THE DATA Start Marker
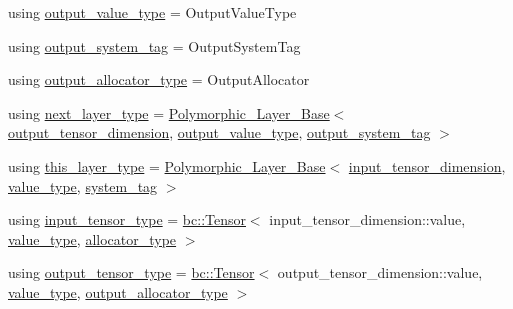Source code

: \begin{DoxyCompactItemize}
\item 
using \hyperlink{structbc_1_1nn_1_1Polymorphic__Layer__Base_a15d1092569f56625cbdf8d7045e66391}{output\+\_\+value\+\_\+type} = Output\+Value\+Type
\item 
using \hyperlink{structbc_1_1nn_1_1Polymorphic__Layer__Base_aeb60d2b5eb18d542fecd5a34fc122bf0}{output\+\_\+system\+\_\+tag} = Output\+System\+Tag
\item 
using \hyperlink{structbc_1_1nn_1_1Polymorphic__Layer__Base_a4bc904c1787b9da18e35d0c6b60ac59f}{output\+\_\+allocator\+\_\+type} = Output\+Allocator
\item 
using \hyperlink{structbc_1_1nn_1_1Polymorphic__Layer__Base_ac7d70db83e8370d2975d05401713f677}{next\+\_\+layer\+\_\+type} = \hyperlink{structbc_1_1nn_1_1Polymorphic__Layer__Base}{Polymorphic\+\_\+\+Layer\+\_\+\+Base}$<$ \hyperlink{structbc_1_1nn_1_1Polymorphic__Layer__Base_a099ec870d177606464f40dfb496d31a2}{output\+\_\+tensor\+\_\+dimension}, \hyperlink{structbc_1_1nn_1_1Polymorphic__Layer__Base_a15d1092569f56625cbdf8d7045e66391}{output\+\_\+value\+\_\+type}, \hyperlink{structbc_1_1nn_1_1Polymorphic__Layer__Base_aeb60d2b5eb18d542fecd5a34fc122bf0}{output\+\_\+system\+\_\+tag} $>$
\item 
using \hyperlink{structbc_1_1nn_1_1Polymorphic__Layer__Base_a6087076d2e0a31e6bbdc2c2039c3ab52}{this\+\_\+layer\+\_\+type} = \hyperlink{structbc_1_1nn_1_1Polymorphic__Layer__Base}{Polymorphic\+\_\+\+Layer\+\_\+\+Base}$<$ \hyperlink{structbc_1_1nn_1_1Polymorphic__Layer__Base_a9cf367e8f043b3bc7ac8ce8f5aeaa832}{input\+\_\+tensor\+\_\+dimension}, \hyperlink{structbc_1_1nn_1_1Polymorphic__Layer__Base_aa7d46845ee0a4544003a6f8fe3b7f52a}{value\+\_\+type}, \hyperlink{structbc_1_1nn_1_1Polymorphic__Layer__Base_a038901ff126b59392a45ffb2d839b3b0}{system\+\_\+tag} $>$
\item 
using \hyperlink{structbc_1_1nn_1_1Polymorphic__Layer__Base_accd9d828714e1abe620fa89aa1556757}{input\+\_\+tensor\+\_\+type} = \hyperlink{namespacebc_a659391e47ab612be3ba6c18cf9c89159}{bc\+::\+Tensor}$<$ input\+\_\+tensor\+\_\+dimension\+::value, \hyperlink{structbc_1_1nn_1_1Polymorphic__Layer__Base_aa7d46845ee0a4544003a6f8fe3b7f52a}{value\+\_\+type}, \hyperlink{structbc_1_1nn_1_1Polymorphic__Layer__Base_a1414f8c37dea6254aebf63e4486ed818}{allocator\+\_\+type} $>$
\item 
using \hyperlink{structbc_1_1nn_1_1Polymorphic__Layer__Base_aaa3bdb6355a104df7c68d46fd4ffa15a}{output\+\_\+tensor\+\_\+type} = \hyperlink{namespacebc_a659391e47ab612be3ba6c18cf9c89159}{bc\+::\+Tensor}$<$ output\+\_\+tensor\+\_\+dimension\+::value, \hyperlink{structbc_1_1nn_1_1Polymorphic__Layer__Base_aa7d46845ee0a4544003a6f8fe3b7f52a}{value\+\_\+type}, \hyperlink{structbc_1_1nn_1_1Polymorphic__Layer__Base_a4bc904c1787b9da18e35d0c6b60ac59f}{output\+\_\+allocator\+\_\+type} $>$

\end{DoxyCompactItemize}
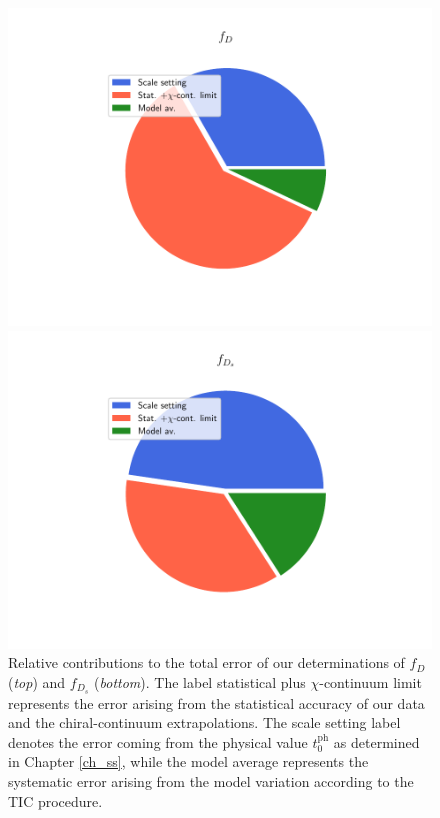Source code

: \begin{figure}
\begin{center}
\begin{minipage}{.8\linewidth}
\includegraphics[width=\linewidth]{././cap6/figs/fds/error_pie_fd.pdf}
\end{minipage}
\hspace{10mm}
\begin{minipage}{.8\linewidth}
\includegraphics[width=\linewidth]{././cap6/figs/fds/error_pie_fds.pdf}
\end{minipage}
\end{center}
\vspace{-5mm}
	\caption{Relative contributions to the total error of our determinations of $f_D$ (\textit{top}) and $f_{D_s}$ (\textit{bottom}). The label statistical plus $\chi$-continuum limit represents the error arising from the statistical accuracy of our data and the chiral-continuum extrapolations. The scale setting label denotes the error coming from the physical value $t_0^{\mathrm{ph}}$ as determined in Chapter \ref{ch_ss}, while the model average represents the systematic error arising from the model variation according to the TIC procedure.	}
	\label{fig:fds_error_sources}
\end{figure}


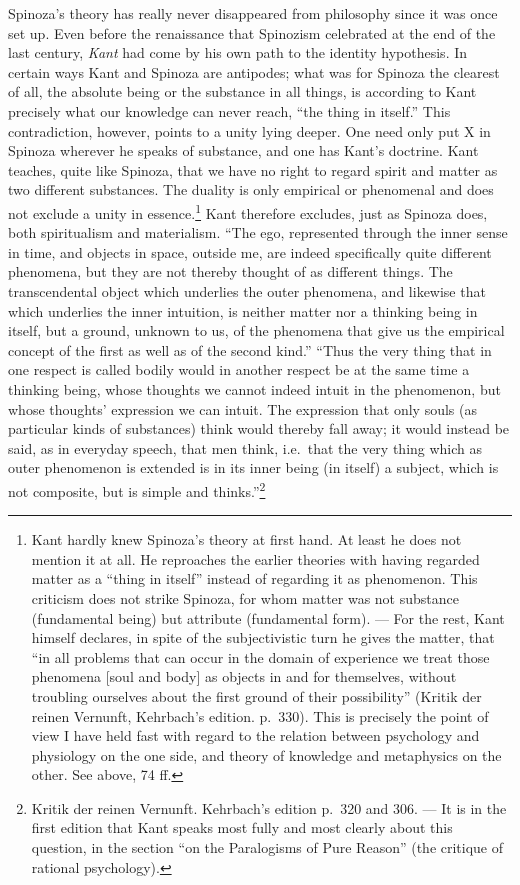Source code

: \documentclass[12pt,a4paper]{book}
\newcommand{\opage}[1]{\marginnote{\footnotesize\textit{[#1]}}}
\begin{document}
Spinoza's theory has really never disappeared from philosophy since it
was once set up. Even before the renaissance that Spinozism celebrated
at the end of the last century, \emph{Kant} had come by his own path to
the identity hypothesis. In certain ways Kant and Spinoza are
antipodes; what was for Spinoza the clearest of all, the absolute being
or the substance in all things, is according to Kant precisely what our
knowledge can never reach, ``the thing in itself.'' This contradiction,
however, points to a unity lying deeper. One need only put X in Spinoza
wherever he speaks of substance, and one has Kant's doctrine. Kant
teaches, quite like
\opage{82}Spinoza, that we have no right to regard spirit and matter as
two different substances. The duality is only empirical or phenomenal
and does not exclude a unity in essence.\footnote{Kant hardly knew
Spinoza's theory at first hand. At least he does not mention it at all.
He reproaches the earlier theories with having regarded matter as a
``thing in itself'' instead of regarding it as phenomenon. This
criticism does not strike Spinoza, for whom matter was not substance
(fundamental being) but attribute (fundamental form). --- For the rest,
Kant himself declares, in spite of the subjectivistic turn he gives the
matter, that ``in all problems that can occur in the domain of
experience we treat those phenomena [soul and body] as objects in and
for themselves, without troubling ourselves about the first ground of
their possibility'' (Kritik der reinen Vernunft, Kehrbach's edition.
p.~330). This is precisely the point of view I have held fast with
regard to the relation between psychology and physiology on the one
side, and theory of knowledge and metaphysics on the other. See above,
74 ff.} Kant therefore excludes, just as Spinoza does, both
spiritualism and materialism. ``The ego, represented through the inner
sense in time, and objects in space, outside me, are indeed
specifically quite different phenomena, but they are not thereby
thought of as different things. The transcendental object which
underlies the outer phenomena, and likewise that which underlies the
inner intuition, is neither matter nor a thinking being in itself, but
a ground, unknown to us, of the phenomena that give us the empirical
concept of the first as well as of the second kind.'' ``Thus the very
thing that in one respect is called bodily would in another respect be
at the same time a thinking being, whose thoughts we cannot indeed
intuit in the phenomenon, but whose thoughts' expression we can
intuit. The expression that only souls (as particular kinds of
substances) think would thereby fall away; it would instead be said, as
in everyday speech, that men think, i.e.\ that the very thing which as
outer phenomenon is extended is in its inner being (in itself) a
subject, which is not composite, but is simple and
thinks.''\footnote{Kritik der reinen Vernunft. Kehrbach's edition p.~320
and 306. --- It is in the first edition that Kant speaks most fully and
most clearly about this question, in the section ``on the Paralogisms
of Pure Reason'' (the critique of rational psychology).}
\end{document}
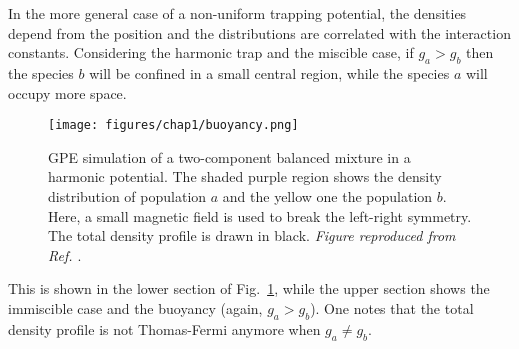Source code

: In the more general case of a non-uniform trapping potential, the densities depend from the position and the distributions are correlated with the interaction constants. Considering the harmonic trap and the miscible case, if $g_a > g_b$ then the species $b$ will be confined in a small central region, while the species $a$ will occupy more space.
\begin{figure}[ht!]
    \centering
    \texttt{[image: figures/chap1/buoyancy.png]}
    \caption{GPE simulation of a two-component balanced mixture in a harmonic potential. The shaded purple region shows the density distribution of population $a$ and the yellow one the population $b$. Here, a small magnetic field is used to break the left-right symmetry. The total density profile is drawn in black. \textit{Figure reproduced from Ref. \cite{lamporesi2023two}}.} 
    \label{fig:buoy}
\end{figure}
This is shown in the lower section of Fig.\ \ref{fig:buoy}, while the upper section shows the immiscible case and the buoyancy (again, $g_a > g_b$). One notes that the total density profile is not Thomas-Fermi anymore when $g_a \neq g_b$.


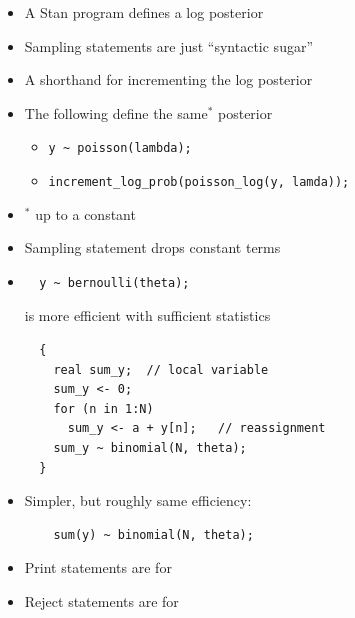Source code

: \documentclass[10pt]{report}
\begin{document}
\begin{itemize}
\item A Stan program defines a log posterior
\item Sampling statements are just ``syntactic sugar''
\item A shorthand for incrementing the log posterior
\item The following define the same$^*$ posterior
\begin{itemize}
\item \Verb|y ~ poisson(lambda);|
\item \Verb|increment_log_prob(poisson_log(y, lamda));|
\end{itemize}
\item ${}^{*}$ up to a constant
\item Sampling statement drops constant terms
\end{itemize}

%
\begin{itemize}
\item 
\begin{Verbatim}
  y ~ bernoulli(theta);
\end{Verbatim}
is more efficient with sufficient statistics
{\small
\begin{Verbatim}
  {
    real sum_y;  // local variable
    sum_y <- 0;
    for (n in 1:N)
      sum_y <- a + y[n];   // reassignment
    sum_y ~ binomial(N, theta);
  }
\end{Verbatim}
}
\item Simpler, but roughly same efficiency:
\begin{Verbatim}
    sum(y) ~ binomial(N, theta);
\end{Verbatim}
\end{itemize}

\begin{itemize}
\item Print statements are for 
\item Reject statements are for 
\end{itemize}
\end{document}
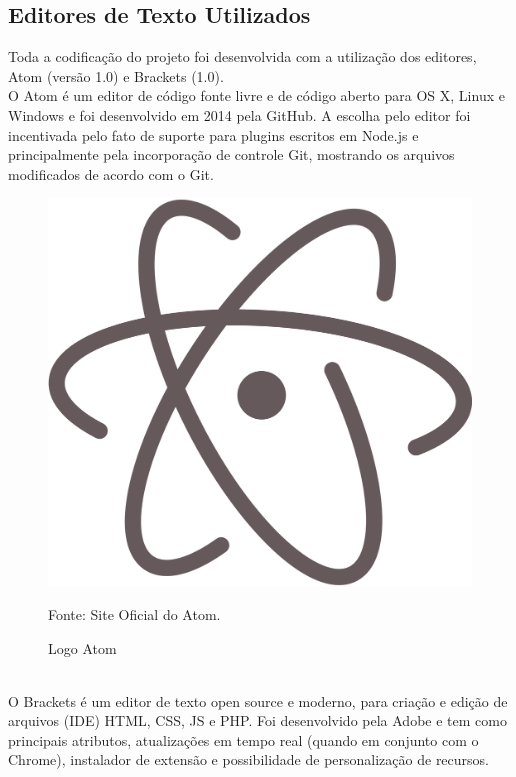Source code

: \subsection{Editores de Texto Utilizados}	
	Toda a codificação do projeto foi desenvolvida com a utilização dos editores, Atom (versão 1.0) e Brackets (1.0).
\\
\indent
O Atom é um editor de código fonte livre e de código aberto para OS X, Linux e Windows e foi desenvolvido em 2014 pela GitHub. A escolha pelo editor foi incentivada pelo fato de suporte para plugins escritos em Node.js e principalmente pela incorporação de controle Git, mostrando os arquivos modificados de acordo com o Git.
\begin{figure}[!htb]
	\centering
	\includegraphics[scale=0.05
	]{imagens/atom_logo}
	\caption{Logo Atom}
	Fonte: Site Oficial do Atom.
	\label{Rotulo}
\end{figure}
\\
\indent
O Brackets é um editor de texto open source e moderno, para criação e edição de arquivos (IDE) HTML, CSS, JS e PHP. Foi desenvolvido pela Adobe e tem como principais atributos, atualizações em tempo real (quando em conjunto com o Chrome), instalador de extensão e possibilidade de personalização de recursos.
THE DATA End Marker
_THE TASK_
Given the records above, return exactly the lines starting at the line containing "wherever he speaks" and ending at the line containing "specifically quite different", including both.

_RESULT OF THE EXERCISE_
wherever he speaks of substance, and one has Kant's doctrine. Kant
teaches, quite like
\opage{82}Spinoza, that we have no right to regard spirit and matter as
two different substances. The duality is only empirical or phenomenal
and does not exclude a unity in essence.\footnote{Kant hardly knew
Spinoza's theory at first hand. At least he does not mention it at all.
He reproaches the earlier theories with having regarded matter as a
``thing in itself'' instead of regarding it as phenomenon. This
criticism does not strike Spinoza, for whom matter was not substance
(fundamental being) but attribute (fundamental form). --- For the rest,
Kant himself declares, in spite of the subjectivistic turn he gives the
matter, that ``in all problems that can occur in the domain of
experience we treat those phenomena [soul and body] as objects in and
for themselves, without troubling ourselves about the first ground of
their possibility'' (Kritik der reinen Vernunft, Kehrbach's edition.
p.~330). This is precisely the point of view I have held fast with
regard to the relation between psychology and physiology on the one
side, and theory of knowledge and metaphysics on the other. See above,
74 ff.} Kant therefore excludes, just as Spinoza does, both
spiritualism and materialism. ``The ego, represented through the inner
sense in time, and objects in space, outside me, are indeed
specifically quite different phenomena, but they are not thereby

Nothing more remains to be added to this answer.